I had visions of your sweaty head under the bike helmet roller blading down the street… hammering nails into our tree fort so you and Mychal could camp out that night. Then there was that time we went camping with the rangers in the desert and sat up late talking about God in the tent. These were moments when I noticed that you were growing up… milestones on your way to manhood and independence. I remembered you sitting at the dinner table sharing everything that had happened at junior high camp that year and how you suddenly got real serious and said “Mom, Dad, I have something to tell you. God has called me to be a missionary.” I think you underestand today why we were thrilled and scared all at once! But like Mary, we have “pondered these words in our hearts” and are excited to see them coming to life in you today.
I remembered using the vacant Wal-Mart parking lot to practice your three point turns and parallel parking. I remembered you saying to me on a Wednesday night after church “Dad I’m heading out, I’ll text you when I’m home.” It was happening right in front of my eyes and I knew it – you were becoming – growing into an amazing young man. I was so proud of you during your Senior year of football when you sat down with your coach and reminded him who he really was when he lost his way. I saw the look in his eye at your high school graduation handing you a graduation card. I saw respect in his eyes and I saw my boy becoming a man.

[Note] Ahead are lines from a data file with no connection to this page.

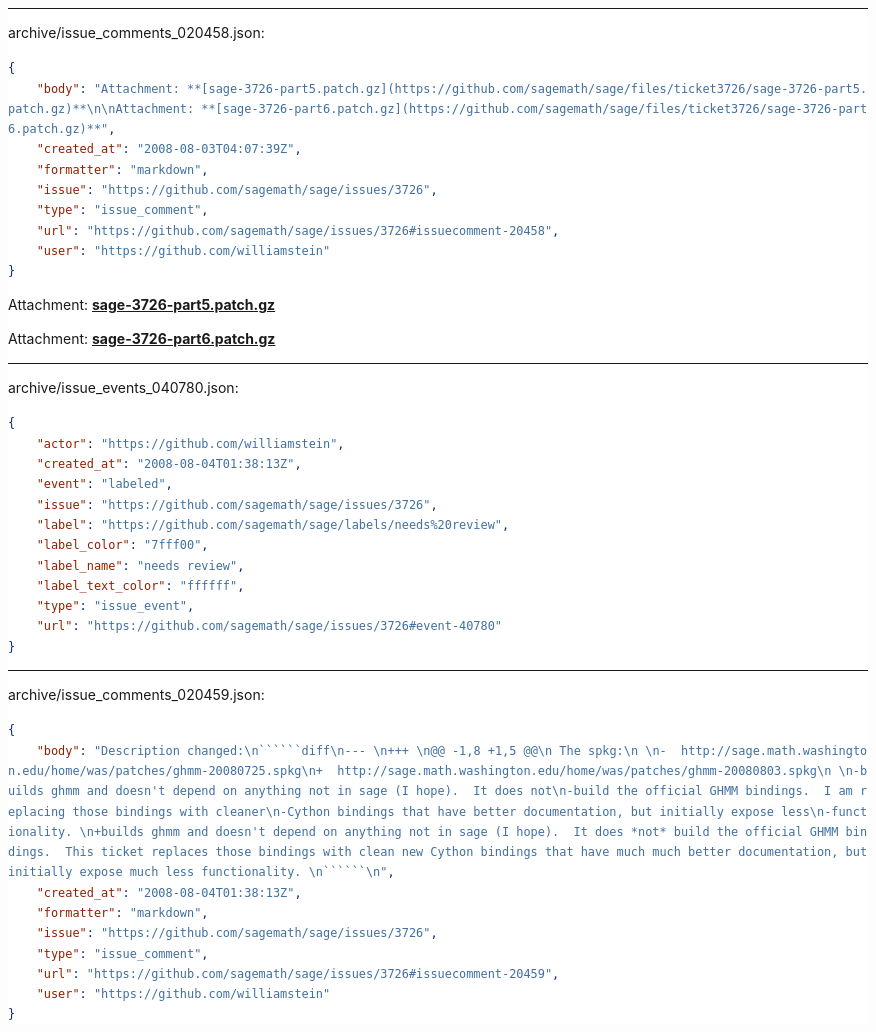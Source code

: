 

---

archive/issue_comments_020458.json:
```json
{
    "body": "Attachment: **[sage-3726-part5.patch.gz](https://github.com/sagemath/sage/files/ticket3726/sage-3726-part5.patch.gz)**\n\nAttachment: **[sage-3726-part6.patch.gz](https://github.com/sagemath/sage/files/ticket3726/sage-3726-part6.patch.gz)**",
    "created_at": "2008-08-03T04:07:39Z",
    "formatter": "markdown",
    "issue": "https://github.com/sagemath/sage/issues/3726",
    "type": "issue_comment",
    "url": "https://github.com/sagemath/sage/issues/3726#issuecomment-20458",
    "user": "https://github.com/williamstein"
}
```

Attachment: **[sage-3726-part5.patch.gz](https://github.com/sagemath/sage/files/ticket3726/sage-3726-part5.patch.gz)**

Attachment: **[sage-3726-part6.patch.gz](https://github.com/sagemath/sage/files/ticket3726/sage-3726-part6.patch.gz)**



---

archive/issue_events_040780.json:
```json
{
    "actor": "https://github.com/williamstein",
    "created_at": "2008-08-04T01:38:13Z",
    "event": "labeled",
    "issue": "https://github.com/sagemath/sage/issues/3726",
    "label": "https://github.com/sagemath/sage/labels/needs%20review",
    "label_color": "7fff00",
    "label_name": "needs review",
    "label_text_color": "ffffff",
    "type": "issue_event",
    "url": "https://github.com/sagemath/sage/issues/3726#event-40780"
}
```



---

archive/issue_comments_020459.json:
```json
{
    "body": "Description changed:\n``````diff\n--- \n+++ \n@@ -1,8 +1,5 @@\n The spkg:\n \n-  http://sage.math.washington.edu/home/was/patches/ghmm-20080725.spkg\n+  http://sage.math.washington.edu/home/was/patches/ghmm-20080803.spkg\n \n-builds ghmm and doesn't depend on anything not in sage (I hope).  It does not\n-build the official GHMM bindings.  I am replacing those bindings with cleaner\n-Cython bindings that have better documentation, but initially expose less\n-functionality. \n+builds ghmm and doesn't depend on anything not in sage (I hope).  It does *not* build the official GHMM bindings.  This ticket replaces those bindings with clean new Cython bindings that have much much better documentation, but initially expose much less functionality. \n``````\n",
    "created_at": "2008-08-04T01:38:13Z",
    "formatter": "markdown",
    "issue": "https://github.com/sagemath/sage/issues/3726",
    "type": "issue_comment",
    "url": "https://github.com/sagemath/sage/issues/3726#issuecomment-20459",
    "user": "https://github.com/williamstein"
}
```
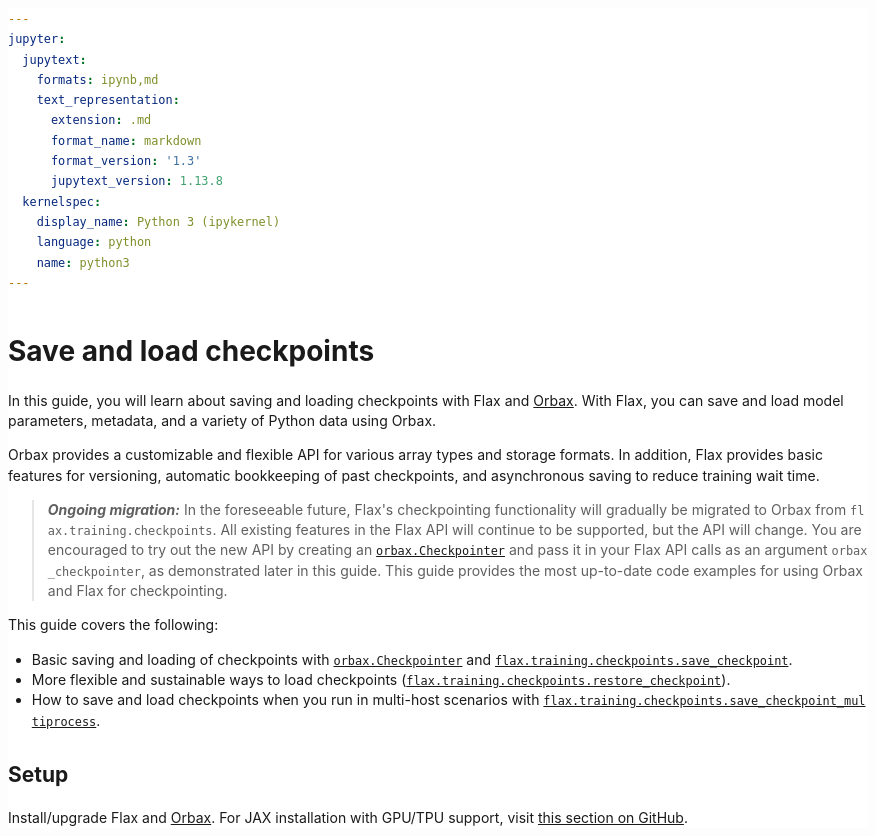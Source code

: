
 ```yaml
---
jupyter:
  jupytext:
    formats: ipynb,md
    text_representation:
      extension: .md
      format_name: markdown
      format_version: '1.3'
      jupytext_version: 1.13.8
  kernelspec:
    display_name: Python 3 (ipykernel)
    language: python
    name: python3
---
```


# Save and load checkpoints

In this guide, you will learn about saving and loading checkpoints with Flax and [Orbax](https://github.com/google/orbax). With Flax, you can save and load model parameters, metadata, and a variety of Python data using Orbax. 

Orbax provides a customizable and flexible API for various array types and storage formats. In addition, Flax provides basic features for versioning, automatic bookkeeping of past checkpoints, and asynchronous saving to reduce training wait time.

> **_Ongoing migration:_** In the foreseeable future, Flax's checkpointing functionality will gradually be migrated to Orbax from `flax.training.checkpoints`. All existing features in the Flax API will continue to be supported, but the API will change. You are encouraged to try out the new API by creating an [`orbax.Checkpointer`](https://github.com/google/orbax/blob/main/orbax/checkpoint/checkpointer.py) and pass it in your Flax API calls as an argument `orbax_checkpointer`, as demonstrated later in this guide. This guide provides the most up-to-date code examples for using Orbax and Flax for checkpointing.

This guide covers the following:

* Basic saving and loading of checkpoints with [`orbax.Checkpointer`](https://github.com/google/orbax/blob/main/orbax/checkpoint/checkpointer.py) and [`flax.training.checkpoints.save_checkpoint`](https://flax.readthedocs.io/en/latest/api_reference/flax.training.html#flax.training.checkpoints.save_checkpoint).
* More flexible and sustainable ways to load checkpoints ([`flax.training.checkpoints.restore_checkpoint`](https://flax.readthedocs.io/en/latest/api_reference/flax.training.html#flax.training.checkpoints.restore_checkpoint)).
* How to save and load checkpoints when you run in multi-host scenarios with
[`flax.training.checkpoints.save_checkpoint_multiprocess`](https://flax.readthedocs.io/en/latest/api_reference/flax.training.html#flax.training.checkpoints.save_checkpoint_multiprocess).


## Setup

Install/upgrade Flax and [Orbax](https://github.com/google/orbax). For JAX installation with GPU/TPU support, visit [this section on GitHub](https://github.com/google/jax#installation).
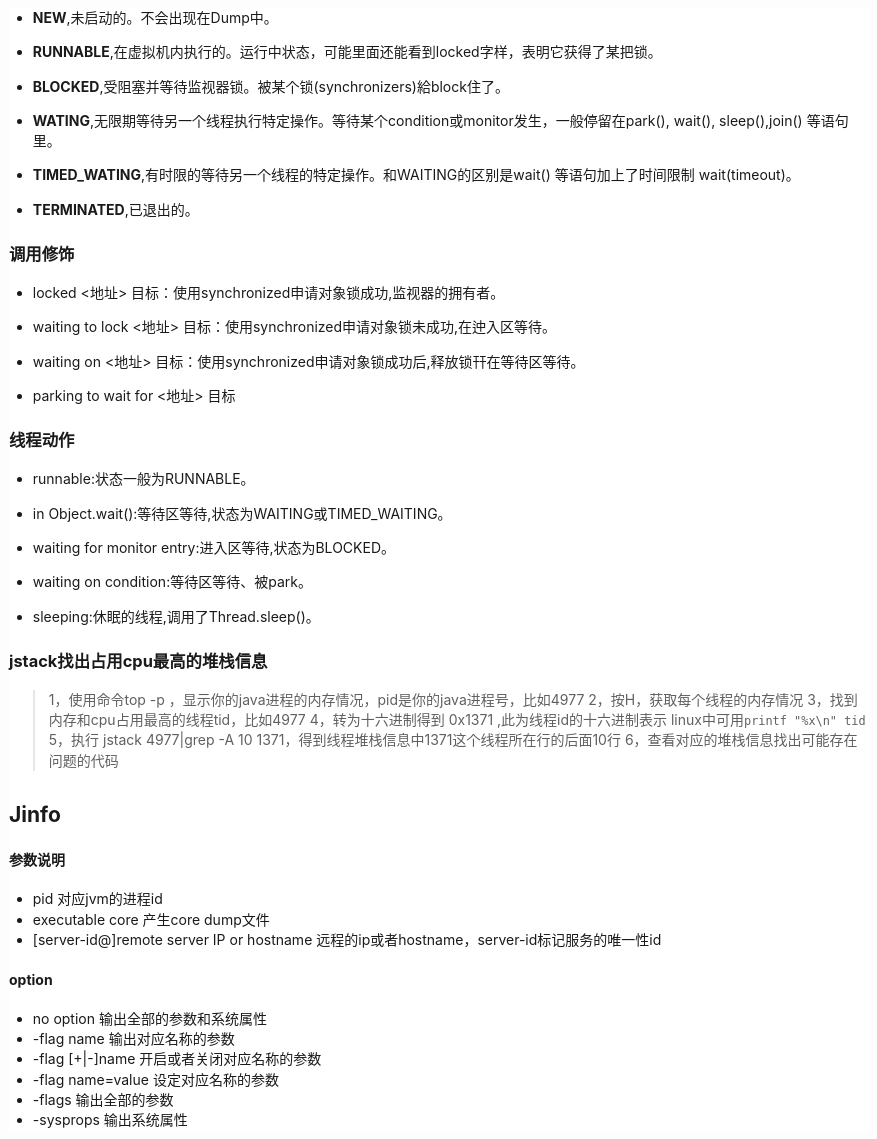 * **NEW**,未启动的。不会出现在Dump中。
* **RUNNABLE**,在虚拟机内执行的。运行中状态，可能里面还能看到locked字样，表明它获得了某把锁。
* **BLOCKED**,受阻塞并等待监视器锁。被某个锁(synchronizers)給block住了。
* **WATING**,无限期等待另一个线程执行特定操作。等待某个condition或monitor发生，一般停留在park(), wait(), sleep(),join() 等语句里。

* **TIMED_WATING**,有时限的等待另一个线程的特定操作。和WAITING的区别是wait() 等语句加上了时间限制 wait(timeout)。

* **TERMINATED**,已退出的。

### 调用修饰

* locked <地址> 目标：使用synchronized申请对象锁成功,监视器的拥有者。
* waiting to lock <地址> 目标：使用synchronized申请对象锁未成功,在迚入区等待。

* waiting on <地址> 目标：使用synchronized申请对象锁成功后,释放锁幵在等待区等待。

* parking to wait for <地址> 目标

### 线程动作

* runnable:状态一般为RUNNABLE。

* in Object.wait():等待区等待,状态为WAITING或TIMED_WAITING。

* waiting for monitor entry:进入区等待,状态为BLOCKED。

* waiting on condition:等待区等待、被park。

* sleeping:休眠的线程,调用了Thread.sleep()。

### jstack找出占用cpu最高的堆栈信息

> 1，使用命令top -p  ，显示你的java进程的内存情况，pid是你的java进程号，比如4977
> 2，按H，获取每个线程的内存情况
> 3，找到内存和cpu占用最高的线程tid，比如4977
> 4，转为十六进制得到 0x1371 ,此为线程id的十六进制表示  linux中可用`printf "%x\n" tid`
> 5，执行 jstack 4977|grep -A 10 1371，得到线程堆栈信息中1371这个线程所在行的后面10行
> 6，查看对应的堆栈信息找出可能存在问题的代码

## Jinfo

#### 参数说明

- pid 对应jvm的进程id
- executable core 产生core dump文件
- [server-id@]remote server IP or hostname 远程的ip或者hostname，server-id标记服务的唯一性id

#### option

- no option 输出全部的参数和系统属性
- -flag name 输出对应名称的参数
- -flag [+|-]name 开启或者关闭对应名称的参数
- -flag name=value 设定对应名称的参数
- -flags 输出全部的参数
- -sysprops 输出系统属性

Those were memories I had that last night before we brought you to Florida. Memories that let me know you were ready for this next great adventure – College. Sitting in the rental car watching you walk into the dorm as we pulled away let me know that I was not! With you at school, I figure I missed hundreds of late night talks, and good night prayers, but I willingly trade them all for what these four years have done for you and in you. He (The One) has been with you – always; He has given you peace through the stormy patches and opened new and wonderful opportunities – like that time you lead a missions trip to India – Oh and that time you traveled with WinShape for two summers all over the South. He has given you lifetime friends and a lifetime love. Thanks for waiting for her and bringing her to California to see us. You did good!! We love her too!
The rain is pouring outside our hotel room as I finish up my thoughts for you. Sometimes rainy days can make you feel gloomy, but today I am feeling hopeful and excited for you. I’m thinking about all the future memories I’m going to have as you live out the plan God has for you. I can’t wait to sit in my chair at home and remember all the things you will do in this life. I can’t wait to tell people what my son is doing these days. One last memory from way back… Big eyes, mouth plugged with the pacifier, sitting in my lap as I read – “We’re going on bear hunt, we’re gonna catch a big one!” Life with you has been an adventure I would do all over again – so proud of you today, so blessed to be your dad,… father … papa and Gepetto… I will never forget this rainy day in Florida because while everyone is looking for an umbrella, I’ll be basking in what mom always calls you – “Sunshine and Light!”
Happy Graduation Son – You are the man!